### What is expected
Every line below should be repeated exactly as written.

** Opening Record set block **

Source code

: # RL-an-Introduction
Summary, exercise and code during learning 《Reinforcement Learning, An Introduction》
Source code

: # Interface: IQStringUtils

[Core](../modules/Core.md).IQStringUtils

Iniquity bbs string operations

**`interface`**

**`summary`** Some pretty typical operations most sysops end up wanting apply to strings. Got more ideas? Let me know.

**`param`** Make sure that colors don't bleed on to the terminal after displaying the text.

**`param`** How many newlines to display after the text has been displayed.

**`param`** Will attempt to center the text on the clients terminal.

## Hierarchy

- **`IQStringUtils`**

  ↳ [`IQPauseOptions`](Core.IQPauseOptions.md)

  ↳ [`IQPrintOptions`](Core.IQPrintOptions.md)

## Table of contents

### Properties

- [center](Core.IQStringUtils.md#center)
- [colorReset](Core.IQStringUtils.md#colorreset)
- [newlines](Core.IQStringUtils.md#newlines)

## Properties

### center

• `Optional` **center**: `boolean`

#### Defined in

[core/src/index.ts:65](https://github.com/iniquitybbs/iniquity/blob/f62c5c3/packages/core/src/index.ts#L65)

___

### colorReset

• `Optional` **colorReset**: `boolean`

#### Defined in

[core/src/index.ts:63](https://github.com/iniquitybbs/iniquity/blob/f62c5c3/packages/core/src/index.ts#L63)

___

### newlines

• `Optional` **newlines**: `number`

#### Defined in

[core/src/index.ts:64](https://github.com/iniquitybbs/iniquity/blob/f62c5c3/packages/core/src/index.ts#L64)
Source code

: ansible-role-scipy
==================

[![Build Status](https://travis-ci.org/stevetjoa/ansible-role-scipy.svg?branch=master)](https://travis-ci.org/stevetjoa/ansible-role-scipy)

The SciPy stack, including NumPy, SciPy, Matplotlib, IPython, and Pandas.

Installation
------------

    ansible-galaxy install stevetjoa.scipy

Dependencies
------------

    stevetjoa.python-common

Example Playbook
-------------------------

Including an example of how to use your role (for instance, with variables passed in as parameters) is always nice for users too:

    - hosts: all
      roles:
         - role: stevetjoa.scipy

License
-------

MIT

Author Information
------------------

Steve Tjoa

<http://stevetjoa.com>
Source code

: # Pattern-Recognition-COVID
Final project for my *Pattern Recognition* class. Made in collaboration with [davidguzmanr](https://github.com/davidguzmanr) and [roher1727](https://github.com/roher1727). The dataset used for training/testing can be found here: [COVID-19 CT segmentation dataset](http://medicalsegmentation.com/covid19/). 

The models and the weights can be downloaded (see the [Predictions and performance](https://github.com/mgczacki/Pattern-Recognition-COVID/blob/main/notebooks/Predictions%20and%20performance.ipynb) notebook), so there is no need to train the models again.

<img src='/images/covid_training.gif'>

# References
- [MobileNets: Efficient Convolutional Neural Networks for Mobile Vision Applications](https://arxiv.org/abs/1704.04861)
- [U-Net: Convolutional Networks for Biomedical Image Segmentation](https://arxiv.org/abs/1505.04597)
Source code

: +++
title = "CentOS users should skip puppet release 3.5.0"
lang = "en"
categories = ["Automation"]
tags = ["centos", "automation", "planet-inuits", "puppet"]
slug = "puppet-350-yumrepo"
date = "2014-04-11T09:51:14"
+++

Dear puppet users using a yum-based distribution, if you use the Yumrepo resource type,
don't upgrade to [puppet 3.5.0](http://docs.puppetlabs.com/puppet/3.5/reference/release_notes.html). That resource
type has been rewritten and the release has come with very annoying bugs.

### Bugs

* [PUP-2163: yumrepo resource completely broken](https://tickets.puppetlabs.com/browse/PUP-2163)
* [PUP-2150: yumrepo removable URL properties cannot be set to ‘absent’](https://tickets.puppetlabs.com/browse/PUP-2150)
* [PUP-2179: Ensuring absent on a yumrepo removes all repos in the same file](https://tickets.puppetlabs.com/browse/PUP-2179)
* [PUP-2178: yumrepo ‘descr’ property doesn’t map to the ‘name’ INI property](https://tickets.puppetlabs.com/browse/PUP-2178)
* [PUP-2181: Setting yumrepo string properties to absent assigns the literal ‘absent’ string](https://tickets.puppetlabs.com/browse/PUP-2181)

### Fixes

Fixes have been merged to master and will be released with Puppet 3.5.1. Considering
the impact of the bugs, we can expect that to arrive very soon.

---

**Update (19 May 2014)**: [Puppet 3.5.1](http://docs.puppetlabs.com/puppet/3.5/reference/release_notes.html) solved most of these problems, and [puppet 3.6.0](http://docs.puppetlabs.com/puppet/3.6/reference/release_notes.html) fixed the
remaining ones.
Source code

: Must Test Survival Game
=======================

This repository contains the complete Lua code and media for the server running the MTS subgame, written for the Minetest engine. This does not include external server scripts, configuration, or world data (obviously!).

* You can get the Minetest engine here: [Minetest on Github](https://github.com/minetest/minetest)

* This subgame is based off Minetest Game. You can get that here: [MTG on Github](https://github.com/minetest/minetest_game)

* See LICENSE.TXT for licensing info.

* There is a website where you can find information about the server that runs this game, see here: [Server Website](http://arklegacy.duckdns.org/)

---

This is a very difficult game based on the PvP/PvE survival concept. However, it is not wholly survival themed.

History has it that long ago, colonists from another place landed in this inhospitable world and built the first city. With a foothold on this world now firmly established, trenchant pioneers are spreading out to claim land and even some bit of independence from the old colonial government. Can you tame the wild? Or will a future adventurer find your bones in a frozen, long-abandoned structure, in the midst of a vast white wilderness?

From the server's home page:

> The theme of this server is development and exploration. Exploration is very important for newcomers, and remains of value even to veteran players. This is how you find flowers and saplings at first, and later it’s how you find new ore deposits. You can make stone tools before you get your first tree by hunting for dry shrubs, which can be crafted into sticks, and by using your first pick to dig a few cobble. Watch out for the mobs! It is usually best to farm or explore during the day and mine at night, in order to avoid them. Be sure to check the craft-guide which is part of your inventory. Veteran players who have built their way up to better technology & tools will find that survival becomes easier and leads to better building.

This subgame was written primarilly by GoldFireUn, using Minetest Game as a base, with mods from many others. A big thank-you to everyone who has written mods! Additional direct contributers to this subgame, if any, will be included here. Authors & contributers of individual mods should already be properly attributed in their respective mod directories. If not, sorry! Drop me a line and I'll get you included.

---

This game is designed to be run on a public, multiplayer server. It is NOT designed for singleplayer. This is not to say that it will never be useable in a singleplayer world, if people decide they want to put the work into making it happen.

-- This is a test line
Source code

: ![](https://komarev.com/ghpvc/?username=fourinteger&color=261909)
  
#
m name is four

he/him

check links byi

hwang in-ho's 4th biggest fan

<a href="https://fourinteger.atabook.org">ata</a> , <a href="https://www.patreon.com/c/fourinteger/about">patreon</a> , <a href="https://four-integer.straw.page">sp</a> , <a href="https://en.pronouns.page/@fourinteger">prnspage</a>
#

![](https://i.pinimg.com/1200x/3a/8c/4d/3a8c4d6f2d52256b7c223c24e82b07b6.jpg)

** Closing Record set block **

### Solution to the exercise
Source code

: # RL-an-Introduction
Summary, exercise and code during learning 《Reinforcement Learning, An Introduction》
Source code

: # Interface: IQStringUtils

[Core](../modules/Core.md).IQStringUtils

Iniquity bbs string operations

**`interface`**

**`summary`** Some pretty typical operations most sysops end up wanting apply to strings. Got more ideas? Let me know.

**`param`** Make sure that colors don't bleed on to the terminal after displaying the text.

**`param`** How many newlines to display after the text has been displayed.

**`param`** Will attempt to center the text on the clients terminal.

## Hierarchy

- **`IQStringUtils`**

  ↳ [`IQPauseOptions`](Core.IQPauseOptions.md)

  ↳ [`IQPrintOptions`](Core.IQPrintOptions.md)

## Table of contents

### Properties

- [center](Core.IQStringUtils.md#center)
- [colorReset](Core.IQStringUtils.md#colorreset)
- [newlines](Core.IQStringUtils.md#newlines)

## Properties

### center

• `Optional` **center**: `boolean`

#### Defined in

[core/src/index.ts:65](https://github.com/iniquitybbs/iniquity/blob/f62c5c3/packages/core/src/index.ts#L65)

___

### colorReset

• `Optional` **colorReset**: `boolean`

#### Defined in

[core/src/index.ts:63](https://github.com/iniquitybbs/iniquity/blob/f62c5c3/packages/core/src/index.ts#L63)

___

### newlines

• `Optional` **newlines**: `number`

#### Defined in

[core/src/index.ts:64](https://github.com/iniquitybbs/iniquity/blob/f62c5c3/packages/core/src/index.ts#L64)
Source code

: ansible-role-scipy
==================

[![Build Status](https://travis-ci.org/stevetjoa/ansible-role-scipy.svg?branch=master)](https://travis-ci.org/stevetjoa/ansible-role-scipy)

The SciPy stack, including NumPy, SciPy, Matplotlib, IPython, and Pandas.

Installation
------------

    ansible-galaxy install stevetjoa.scipy

Dependencies
------------

    stevetjoa.python-common

Example Playbook
-------------------------

Including an example of how to use your role (for instance, with variables passed in as parameters) is always nice for users too:

    - hosts: all
      roles:
         - role: stevetjoa.scipy

License
-------

MIT

Author Information
------------------

Steve Tjoa

<http://stevetjoa.com>
Source code

: # Pattern-Recognition-COVID
Final project for my *Pattern Recognition* class. Made in collaboration with [davidguzmanr](https://github.com/davidguzmanr) and [roher1727](https://github.com/roher1727). The dataset used for training/testing can be found here: [COVID-19 CT segmentation dataset](http://medicalsegmentation.com/covid19/). 

The models and the weights can be downloaded (see the [Predictions and performance](https://github.com/mgczacki/Pattern-Recognition-COVID/blob/main/notebooks/Predictions%20and%20performance.ipynb) notebook), so there is no need to train the models again.

<img src='/images/covid_training.gif'>

# References
- [MobileNets: Efficient Convolutional Neural Networks for Mobile Vision Applications](https://arxiv.org/abs/1704.04861)
- [U-Net: Convolutional Networks for Biomedical Image Segmentation](https://arxiv.org/abs/1505.04597)
Source code

: +++
title = "CentOS users should skip puppet release 3.5.0"
lang = "en"
categories = ["Automation"]
tags = ["centos", "automation", "planet-inuits", "puppet"]
slug = "puppet-350-yumrepo"
date = "2014-04-11T09:51:14"
+++

Dear puppet users using a yum-based distribution, if you use the Yumrepo resource type,
don't upgrade to [puppet 3.5.0](http://docs.puppetlabs.com/puppet/3.5/reference/release_notes.html). That resource
type has been rewritten and the release has come with very annoying bugs.

### Bugs

* [PUP-2163: yumrepo resource completely broken](https://tickets.puppetlabs.com/browse/PUP-2163)
* [PUP-2150: yumrepo removable URL properties cannot be set to ‘absent’](https://tickets.puppetlabs.com/browse/PUP-2150)
* [PUP-2179: Ensuring absent on a yumrepo removes all repos in the same file](https://tickets.puppetlabs.com/browse/PUP-2179)
* [PUP-2178: yumrepo ‘descr’ property doesn’t map to the ‘name’ INI property](https://tickets.puppetlabs.com/browse/PUP-2178)
* [PUP-2181: Setting yumrepo string properties to absent assigns the literal ‘absent’ string](https://tickets.puppetlabs.com/browse/PUP-2181)

### Fixes

Fixes have been merged to master and will be released with Puppet 3.5.1. Considering
the impact of the bugs, we can expect that to arrive very soon.

---

**Update (19 May 2014)**: [Puppet 3.5.1](http://docs.puppetlabs.com/puppet/3.5/reference/release_notes.html) solved most of these problems, and [puppet 3.6.0](http://docs.puppetlabs.com/puppet/3.6/reference/release_notes.html) fixed the
remaining ones.
Source code

: Must Test Survival Game
=======================

This repository contains the complete Lua code and media for the server running the MTS subgame, written for the Minetest engine. This does not include external server scripts, configuration, or world data (obviously!).

* You can get the Minetest engine here: [Minetest on Github](https://github.com/minetest/minetest)

* This subgame is based off Minetest Game. You can get that here: [MTG on Github](https://github.com/minetest/minetest_game)

* See LICENSE.TXT for licensing info.

* There is a website where you can find information about the server that runs this game, see here: [Server Website](http://arklegacy.duckdns.org/)

---

This is a very difficult game based on the PvP/PvE survival concept. However, it is not wholly survival themed.

History has it that long ago, colonists from another place landed in this inhospitable world and built the first city. With a foothold on this world now firmly established, trenchant pioneers are spreading out to claim land and even some bit of independence from the old colonial government. Can you tame the wild? Or will a future adventurer find your bones in a frozen, long-abandoned structure, in the midst of a vast white wilderness?

From the server's home page:

> The theme of this server is development and exploration. Exploration is very important for newcomers, and remains of value even to veteran players. This is how you find flowers and saplings at first, and later it’s how you find new ore deposits. You can make stone tools before you get your first tree by hunting for dry shrubs, which can be crafted into sticks, and by using your first pick to dig a few cobble. Watch out for the mobs! It is usually best to farm or explore during the day and mine at night, in order to avoid them. Be sure to check the craft-guide which is part of your inventory. Veteran players who have built their way up to better technology & tools will find that survival becomes easier and leads to better building.

This subgame was written primarilly by GoldFireUn, using Minetest Game as a base, with mods from many others. A big thank-you to everyone who has written mods! Additional direct contributers to this subgame, if any, will be included here. Authors & contributers of individual mods should already be properly attributed in their respective mod directories. If not, sorry! Drop me a line and I'll get you included.

---

This game is designed to be run on a public, multiplayer server. It is NOT designed for singleplayer. This is not to say that it will never be useable in a singleplayer world, if people decide they want to put the work into making it happen.

-- This is a test line
Source code

: ![](https://komarev.com/ghpvc/?username=fourinteger&color=261909)
  
#
m name is four

he/him

check links byi

hwang in-ho's 4th biggest fan

<a href="https://fourinteger.atabook.org">ata</a> , <a href="https://www.patreon.com/c/fourinteger/about">patreon</a> , <a href="https://four-integer.straw.page">sp</a> , <a href="https://en.pronouns.page/@fourinteger">prnspage</a>
#

![](https://i.pinimg.com/1200x/3a/8c/4d/3a8c4d6f2d52256b7c223c24e82b07b6.jpg)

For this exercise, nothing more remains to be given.